368. Largest Divisible Subset (Medium)
Given a set of distinct positive integers, find the largest subset such that every pair $$(S_i, S_j)$$ of elements in this subset satisfies: $$Si % Sj = 0$$ or $$Sj % Si = 0$$.
If there are multiple solutions, return any subset is fine.
Example 1:
nums: [1,2,3]
Result: [1,2] (of course, [1,3] will also be ok)
Example 2:
nums: [1,2,4,8]
Result: [1,2,4,8]
Solution: DP
Time Complexity: $$O(n^2)$$
- Explanation 1:
The key concept here is:
Given a set of integers that satisfies the property that each pair of integers inside the set are mutually divisible, for a new integer S, S can be placed into the set as long as it can divide the smallest number of the set or is divisible by the largest number of the set.
For example, let's say we have a set P = { 4, 8, 16 }
, P satisfies the divisible condition. Now consider a new number 2, it can divide the smallest number 4, so it can be placed into the set; similarly, 32 can be divided by 16, the biggest number in P, it can also placed into P.
Next, let's define:
EDIT: For clarification, the following definitions try to enlarge candidate solutions by appending a larger element at the end of each potential set, while my implementation below is prefixing a smaller element at the front of a set. Conceptually they are equivalent but by adding smaller elements at the front saves the trouble for keeping the correct increasing order for the final answer. Please refer to comments in code for more details.

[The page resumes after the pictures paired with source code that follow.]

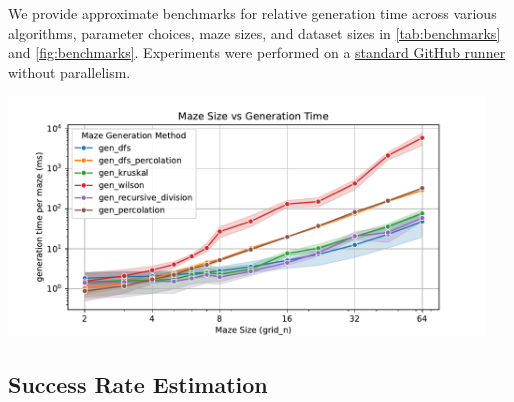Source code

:\documentclass[10pt,a4paper,onecolumn]{article}
\let\origfigure\figure
\let\endorigfigure\endfigure
\renewenvironment{figure}[1][2] {
    \expandafter\origfigure\expandafter[H]
} {
    \endorigfigure
}
\begin{document}
We provide approximate benchmarks for relative generation time across
various algorithms, parameter choices, maze sizes, and dataset sizes in
\autoref{tab:benchmarks} and \autoref{fig:benchmarks}. Experiments were
performed on a
\href{https://docs.github.com/en/actions/using-github-hosted-runners/using-github-hosted-runners/about-github-hosted-runners#standard-github-hosted-runners-for-public-repositories}{standard GitHub runner}
without parallelism.



\begin{figure}
\hypertarget{fig:benchmarks}{%
\centering
\includegraphics[width=0.95\textwidth,height=\textheight]{figures/benchmarks/gridsize-vs-gentime.pdf}
\caption{Plot of maze generation time. Generation time scales
exponentially with maze size for all algorithms. Generation time per
maze does not depend on the number of mazes being generated, and there
is minimal overhead to initializing the generation process for a small
dataset. Wilson's algorithm is notably less efficient than others and
has high variance. Note that values are averaged across all parameter
sets for that algorithm. More information can be found on the
\href{https://understanding-search.github.io/maze-dataset/benchmarks/}{benchmarks
page}.}\label{fig:benchmarks}
}
\end{figure}

\hypertarget{sec:success-rate-estimation}{%
\subsection{Success Rate Estimation}\label{sec:success-rate-estimation}}
\end{document}
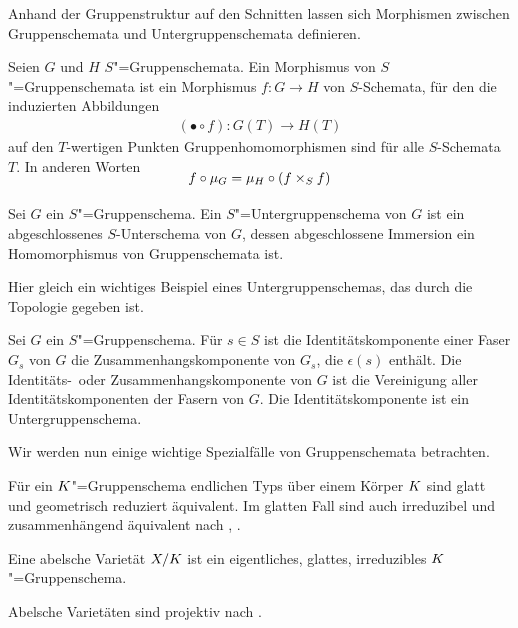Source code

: Anhand der Gruppenstruktur auf den Schnitten lassen sich
Morphismen zwischen Gruppenschemata und Untergruppenschemata
definieren.
\begin{Definition}
  Seien $G$ und $H$ $S$"=Gruppenschemata.
  Ein Morphismus von $S$"=Gruppenschemata ist ein Morphismus $f\colon
  G\to H$ von $S$-Schemata, für den die induzierten Abbildungen
  \begin{gather*}
    (\bullet\circ f)\colon G(T)\to H(T)
  \end{gather*}auf den $T$-wertigen Punkten
  Gruppenhomomorphismen sind für alle $S$-Schemata $T$.
  In anderen Worten
  \begin{gather*}
    \SwapAboveDisplaySkip
    f\circ\mu_G = \mu_H\circ(f\times_S f)
  \end{gather*}
\end{Definition}

\begin{Definition}[Untergruppenschema]
  Sei $G$ ein $S$"=Gruppenschema.
  Ein $S$"=Untergruppenschema von $G$ ist ein abgeschlossenes
  $S$-Unterschema von $G$, dessen abgeschlossene Immersion ein
  Homomorphismus von Gruppenschemata ist.
\end{Definition}

Hier gleich ein wichtiges Beispiel eines Untergruppenschemas, das
durch die Topologie gegeben ist.
\begin{Definition}[Identitätskomponente]
  Sei $G$ ein $S$"=Gruppenschema.
  Für $s\in S$ ist die Identitätskomponente einer Faser $G_s$ von $G$
  die Zusammenhangskomponente von $G_s$, die $\epsilon(s)$ enthält.
  Die Identitäts-~oder Zusammenhangskomponente von $G$ ist
  die Vereinigung aller Identitätskomponenten der Fasern von $G$.
  Die Identitätskomponente ist ein Untergruppenschema.
\end{Definition}

Wir werden nun einige wichtige Spezialfälle von Gruppenschemata
betrachten.
\begin{Bemerkung}\label{gruppenschemaaequivalenzen}
  Für ein $K$"=Gruppenschema endlichen Typs über einem Körper $K$
  sind glatt und geometrisch reduziert äquivalent.
  Im glatten Fall sind auch irreduzibel und zusammenhängend äquivalent
  nach \cite[Exercise 3.16]{wedhorn}, \cite[Corollary 16.51]{wedhorn}.
\end{Bemerkung}
\begin{Definition}\label{def:abelschevarietaet}
  Eine abelsche Varietät $X/K$ ist ein eigentliches, glattes,
  irreduzibles $K$"=Gruppenschema.
\end{Definition}
\begin{Bemerkung}\label{thm:abvarietaetprojektiv}
  Abelsche Varietäten sind projektiv nach
  \cite[9.6, Proposition 4]{bosch}.
\end{Bemerkung}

For an increasingly sorted array of integers a[1 .. n]
T[n] = the length of the largest divisible subset whose largest number is a[n]
T[n+1] = max{ 1 + T[i] if a[n+1] mod a[i] == 0 else 1 }
Now, deducting T[n] becomes straight forward with a DP trick. For the final result we will need to maintain a backtrace array for the answer.
- Explanation 2:
这道题给了我们一个数组,让我们求这样一个子集合,集合中的任意两个数相互取余均为0,而且提示中说明了要使用DP来解。那么我们考虑,较小数对较大数取余一定为0,那么问题就变成了看较大数能不能整除这个较小数。那么如果数组是无序的,处理起来就比较麻烦,所以我们首先可以先给数组排序,这样我们每次就只要看后面的数字能否整除前面的数字。定义一个动态数组dp,其中dp[i]表示到数字nums[i]位置最大可整除的子集合的长度,还需要一个一维数组parent,来保存上一个能整除的数字的位置,两个整型变量mx和mx_idx分别表示最大子集合的长度和起始数字的位置,我们可以从后往前遍历数组,对于某个数字再遍历到末尾,在这个过程中,如果nums[j]能整除nums[i], 且dp[i] < dp[j] + 1的话,更新dp[i]和parent[i],如果dp[i]大于mx了,还要更新mx
和mx_idx
,最后循环结束后,我们来填res数字,根据parent数组来找到每一个数字,参见代码如下:
version 1: loop from end to front, answer is from small to big (53ms)
class Solution {
public:
vector<int> largestDivisibleSubset(vector<int>& nums) {
sort(nums.begin(), nums.end());
int mx = 0, mx_idx = 0, n = nums.size();
vector<int> dp(n, 0), parent(n, 0), res;
for (int i = n-1; i >= 0; --i) {
for (int j = i; j < n; ++j) { // j is after i
if (nums[j]%nums[i] == 0 && dp[i] < dp[j]+1) {
dp[i] = dp[j]+1;
parent[i] = j;
if (mx < dp[i]) {
mx = dp[i];
mx_idx = i;
}
}
}
}
for (int i = 0; i < mx; ++i) {
res.push_back(nums[mx_idx]);
mx_idx = parent[mx_idx];
}
return res;
}
};
version 2: loop from front to end, answer is from big to small (49ms)
class Solution {
public:
vector<int> largestDivisibleSubset(vector<int>& nums) {
sort(nums.begin(), nums.end());
int mx = 0, mx_idx = 0, n = nums.size();
vector<int> dp(n, 0), parent(n, 0), res;
for (int i = 0; i < n; ++i) {
for (int j = i; j >= 0; --j) { // j is before i
if (nums[i]%nums[j] == 0 && dp[i] < dp[j]+1) {
dp[i] = dp[j]+1;
parent[i] = j;
if (mx < dp[i]) {
mx = dp[i];
mx_idx = i;
}
}
}
}
for (int i = 0; i < mx; ++i) {
res.push_back(nums[mx_idx]);
mx_idx = parent[mx_idx];
}
return res;
}
};